Instructions to follow —
Every record shown below is to be output exactly.

=== Begin Enclosure ===

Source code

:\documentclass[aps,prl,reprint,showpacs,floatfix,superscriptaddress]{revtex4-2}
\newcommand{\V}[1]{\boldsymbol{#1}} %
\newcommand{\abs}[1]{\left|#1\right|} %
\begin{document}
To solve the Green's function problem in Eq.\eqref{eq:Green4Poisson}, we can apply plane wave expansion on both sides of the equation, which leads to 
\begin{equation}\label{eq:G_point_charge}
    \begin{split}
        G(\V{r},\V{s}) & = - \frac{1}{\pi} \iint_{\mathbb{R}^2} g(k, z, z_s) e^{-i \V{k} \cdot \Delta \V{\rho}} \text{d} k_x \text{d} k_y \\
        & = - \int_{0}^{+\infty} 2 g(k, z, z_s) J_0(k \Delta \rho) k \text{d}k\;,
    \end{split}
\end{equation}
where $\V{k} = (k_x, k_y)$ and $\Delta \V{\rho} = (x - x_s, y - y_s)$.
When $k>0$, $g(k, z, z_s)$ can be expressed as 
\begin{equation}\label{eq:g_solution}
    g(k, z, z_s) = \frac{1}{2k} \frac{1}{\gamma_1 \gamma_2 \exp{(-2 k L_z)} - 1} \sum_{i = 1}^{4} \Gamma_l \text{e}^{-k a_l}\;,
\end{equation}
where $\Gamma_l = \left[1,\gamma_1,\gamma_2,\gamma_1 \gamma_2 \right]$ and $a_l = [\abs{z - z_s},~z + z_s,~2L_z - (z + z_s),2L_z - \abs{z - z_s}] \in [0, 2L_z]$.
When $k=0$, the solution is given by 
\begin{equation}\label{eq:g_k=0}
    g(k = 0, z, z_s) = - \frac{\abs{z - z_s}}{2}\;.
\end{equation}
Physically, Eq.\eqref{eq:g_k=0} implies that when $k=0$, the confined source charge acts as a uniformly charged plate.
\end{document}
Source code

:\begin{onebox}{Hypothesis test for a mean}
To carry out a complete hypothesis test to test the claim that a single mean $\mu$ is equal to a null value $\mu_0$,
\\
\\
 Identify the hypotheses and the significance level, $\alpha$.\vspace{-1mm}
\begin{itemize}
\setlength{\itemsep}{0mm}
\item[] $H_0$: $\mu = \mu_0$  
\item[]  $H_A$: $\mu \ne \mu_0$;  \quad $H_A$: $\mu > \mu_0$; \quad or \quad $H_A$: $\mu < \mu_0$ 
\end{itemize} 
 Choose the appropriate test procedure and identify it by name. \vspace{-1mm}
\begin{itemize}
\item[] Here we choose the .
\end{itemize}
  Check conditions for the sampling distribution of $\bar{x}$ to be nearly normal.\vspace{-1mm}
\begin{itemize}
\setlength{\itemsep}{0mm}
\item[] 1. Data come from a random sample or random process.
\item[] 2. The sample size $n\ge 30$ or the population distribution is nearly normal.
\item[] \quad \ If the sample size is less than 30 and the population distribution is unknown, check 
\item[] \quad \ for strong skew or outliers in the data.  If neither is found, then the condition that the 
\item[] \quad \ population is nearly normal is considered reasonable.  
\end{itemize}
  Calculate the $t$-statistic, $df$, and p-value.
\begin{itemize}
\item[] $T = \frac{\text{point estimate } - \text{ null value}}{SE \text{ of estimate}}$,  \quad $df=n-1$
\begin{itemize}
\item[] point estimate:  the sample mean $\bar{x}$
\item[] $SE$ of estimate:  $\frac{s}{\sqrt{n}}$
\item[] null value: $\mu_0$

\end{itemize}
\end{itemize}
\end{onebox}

=== End Enclosure ===

Task answer —
Source code

:\documentclass[aps,prl,reprint,showpacs,floatfix,superscriptaddress]{revtex4-2}
\newcommand{\V}[1]{\boldsymbol{#1}} %
\newcommand{\abs}[1]{\left|#1\right|} %
\begin{document}
To solve the Green's function problem in Eq.\eqref{eq:Green4Poisson}, we can apply plane wave expansion on both sides of the equation, which leads to 
\begin{equation}\label{eq:G_point_charge}
    \begin{split}
        G(\V{r},\V{s}) & = - \frac{1}{\pi} \iint_{\mathbb{R}^2} g(k, z, z_s) e^{-i \V{k} \cdot \Delta \V{\rho}} \text{d} k_x \text{d} k_y \\
        & = - \int_{0}^{+\infty} 2 g(k, z, z_s) J_0(k \Delta \rho) k \text{d}k\;,
    \end{split}
\end{equation}
where $\V{k} = (k_x, k_y)$ and $\Delta \V{\rho} = (x - x_s, y - y_s)$.
When $k>0$, $g(k, z, z_s)$ can be expressed as 
\begin{equation}\label{eq:g_solution}
    g(k, z, z_s) = \frac{1}{2k} \frac{1}{\gamma_1 \gamma_2 \exp{(-2 k L_z)} - 1} \sum_{i = 1}^{4} \Gamma_l \text{e}^{-k a_l}\;,
\end{equation}
where $\Gamma_l = \left[1,\gamma_1,\gamma_2,\gamma_1 \gamma_2 \right]$ and $a_l = [\abs{z - z_s},~z + z_s,~2L_z - (z + z_s),2L_z - \abs{z - z_s}] \in [0, 2L_z]$.
When $k=0$, the solution is given by 
\begin{equation}\label{eq:g_k=0}
    g(k = 0, z, z_s) = - \frac{\abs{z - z_s}}{2}\;.
\end{equation}
Physically, Eq.\eqref{eq:g_k=0} implies that when $k=0$, the confined source charge acts as a uniformly charged plate.
\end{document}
Source code

:\begin{onebox}{Hypothesis test for a mean}
To carry out a complete hypothesis test to test the claim that a single mean $\mu$ is equal to a null value $\mu_0$,
\\
\\
 Identify the hypotheses and the significance level, $\alpha$.\vspace{-1mm}
\begin{itemize}
\setlength{\itemsep}{0mm}
\item[] $H_0$: $\mu = \mu_0$  
\item[]  $H_A$: $\mu \ne \mu_0$;  \quad $H_A$: $\mu > \mu_0$; \quad or \quad $H_A$: $\mu < \mu_0$ 
\end{itemize} 
 Choose the appropriate test procedure and identify it by name. \vspace{-1mm}
\begin{itemize}
\item[] Here we choose the .
\end{itemize}
  Check conditions for the sampling distribution of $\bar{x}$ to be nearly normal.\vspace{-1mm}
\begin{itemize}
\setlength{\itemsep}{0mm}
\item[] 1. Data come from a random sample or random process.
\item[] 2. The sample size $n\ge 30$ or the population distribution is nearly normal.
\item[] \quad \ If the sample size is less than 30 and the population distribution is unknown, check 
\item[] \quad \ for strong skew or outliers in the data.  If neither is found, then the condition that the 
\item[] \quad \ population is nearly normal is considered reasonable.  
\end{itemize}
  Calculate the $t$-statistic, $df$, and p-value.
\begin{itemize}
\item[] $T = \frac{\text{point estimate } - \text{ null value}}{SE \text{ of estimate}}$,  \quad $df=n-1$
\begin{itemize}
\item[] point estimate:  the sample mean $\bar{x}$
\item[] $SE$ of estimate:  $\frac{s}{\sqrt{n}}$
\item[] null value: $\mu_0$

\end{itemize}
\end{itemize}
\end{onebox}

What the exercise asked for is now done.